**Dataset records:**
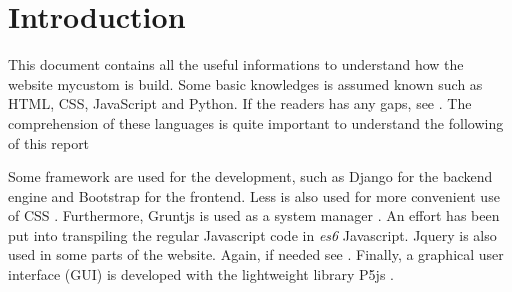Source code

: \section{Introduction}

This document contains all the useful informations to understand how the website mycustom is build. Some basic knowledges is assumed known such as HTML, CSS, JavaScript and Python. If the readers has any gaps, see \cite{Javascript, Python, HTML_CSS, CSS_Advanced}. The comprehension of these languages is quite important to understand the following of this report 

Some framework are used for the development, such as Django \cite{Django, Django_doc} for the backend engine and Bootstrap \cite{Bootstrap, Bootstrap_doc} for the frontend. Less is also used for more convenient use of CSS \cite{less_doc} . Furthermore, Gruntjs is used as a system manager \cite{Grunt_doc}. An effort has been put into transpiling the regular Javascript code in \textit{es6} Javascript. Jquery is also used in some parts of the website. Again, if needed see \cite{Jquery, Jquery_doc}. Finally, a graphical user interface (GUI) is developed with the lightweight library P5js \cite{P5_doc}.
* * *
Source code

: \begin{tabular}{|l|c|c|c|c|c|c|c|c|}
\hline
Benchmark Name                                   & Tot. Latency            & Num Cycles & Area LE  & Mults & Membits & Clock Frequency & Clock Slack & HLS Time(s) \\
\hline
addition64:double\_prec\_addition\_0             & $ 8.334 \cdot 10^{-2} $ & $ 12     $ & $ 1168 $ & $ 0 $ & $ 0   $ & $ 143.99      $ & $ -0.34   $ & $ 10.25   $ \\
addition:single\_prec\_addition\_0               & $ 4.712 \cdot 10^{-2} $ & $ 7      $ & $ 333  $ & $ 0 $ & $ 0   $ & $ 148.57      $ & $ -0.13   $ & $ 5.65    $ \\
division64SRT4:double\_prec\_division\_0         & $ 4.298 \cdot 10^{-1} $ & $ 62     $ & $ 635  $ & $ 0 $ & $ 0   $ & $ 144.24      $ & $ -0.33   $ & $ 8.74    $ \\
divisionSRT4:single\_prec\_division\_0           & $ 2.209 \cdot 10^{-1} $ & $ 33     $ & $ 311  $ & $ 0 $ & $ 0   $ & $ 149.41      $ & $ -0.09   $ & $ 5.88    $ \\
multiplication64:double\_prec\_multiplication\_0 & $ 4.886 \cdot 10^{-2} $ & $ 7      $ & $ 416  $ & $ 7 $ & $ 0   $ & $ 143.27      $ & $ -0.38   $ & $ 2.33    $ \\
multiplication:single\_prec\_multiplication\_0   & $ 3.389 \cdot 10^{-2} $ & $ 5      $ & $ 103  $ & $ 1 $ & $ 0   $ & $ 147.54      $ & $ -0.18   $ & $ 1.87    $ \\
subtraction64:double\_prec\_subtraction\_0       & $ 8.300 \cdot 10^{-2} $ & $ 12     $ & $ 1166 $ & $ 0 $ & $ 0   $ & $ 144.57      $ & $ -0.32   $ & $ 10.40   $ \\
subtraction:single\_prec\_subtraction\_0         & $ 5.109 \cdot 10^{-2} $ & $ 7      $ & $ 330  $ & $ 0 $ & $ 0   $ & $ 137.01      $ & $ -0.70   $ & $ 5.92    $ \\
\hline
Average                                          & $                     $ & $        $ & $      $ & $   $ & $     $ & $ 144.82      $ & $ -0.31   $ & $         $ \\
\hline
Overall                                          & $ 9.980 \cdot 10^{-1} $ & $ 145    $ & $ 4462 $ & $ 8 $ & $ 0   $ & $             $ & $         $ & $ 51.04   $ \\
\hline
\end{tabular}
...
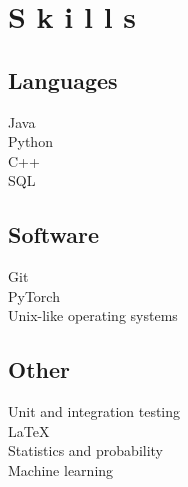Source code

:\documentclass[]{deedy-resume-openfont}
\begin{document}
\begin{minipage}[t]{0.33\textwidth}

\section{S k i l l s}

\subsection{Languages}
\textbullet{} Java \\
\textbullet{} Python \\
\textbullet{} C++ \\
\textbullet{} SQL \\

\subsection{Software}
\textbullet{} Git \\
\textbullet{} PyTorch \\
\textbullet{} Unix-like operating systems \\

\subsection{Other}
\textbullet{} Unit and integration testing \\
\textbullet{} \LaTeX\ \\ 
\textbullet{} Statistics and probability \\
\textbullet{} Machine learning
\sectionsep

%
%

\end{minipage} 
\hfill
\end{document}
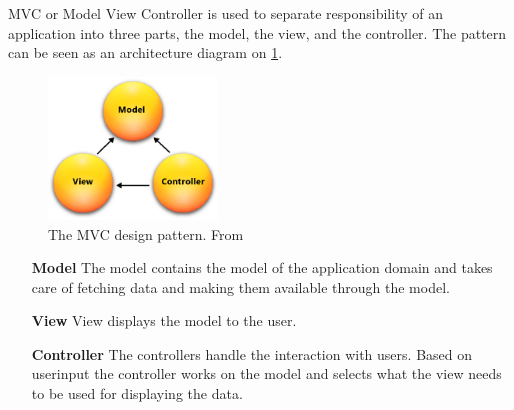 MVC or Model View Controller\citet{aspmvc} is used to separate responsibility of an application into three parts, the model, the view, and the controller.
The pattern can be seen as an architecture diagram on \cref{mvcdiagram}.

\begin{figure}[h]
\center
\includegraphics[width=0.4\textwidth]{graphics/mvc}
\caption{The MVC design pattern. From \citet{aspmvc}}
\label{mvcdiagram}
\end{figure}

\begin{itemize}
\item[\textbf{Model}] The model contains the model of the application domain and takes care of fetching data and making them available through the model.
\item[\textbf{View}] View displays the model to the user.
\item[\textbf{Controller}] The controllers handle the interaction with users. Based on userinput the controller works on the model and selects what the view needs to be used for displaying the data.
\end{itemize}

**Exercise aim:**
If a line in the material contains "textwidth", show it.

**Written response:**
\begin{minipage}[t]{0.33\textwidth}
\includegraphics[width=0.4\textwidth]{graphics/mvc}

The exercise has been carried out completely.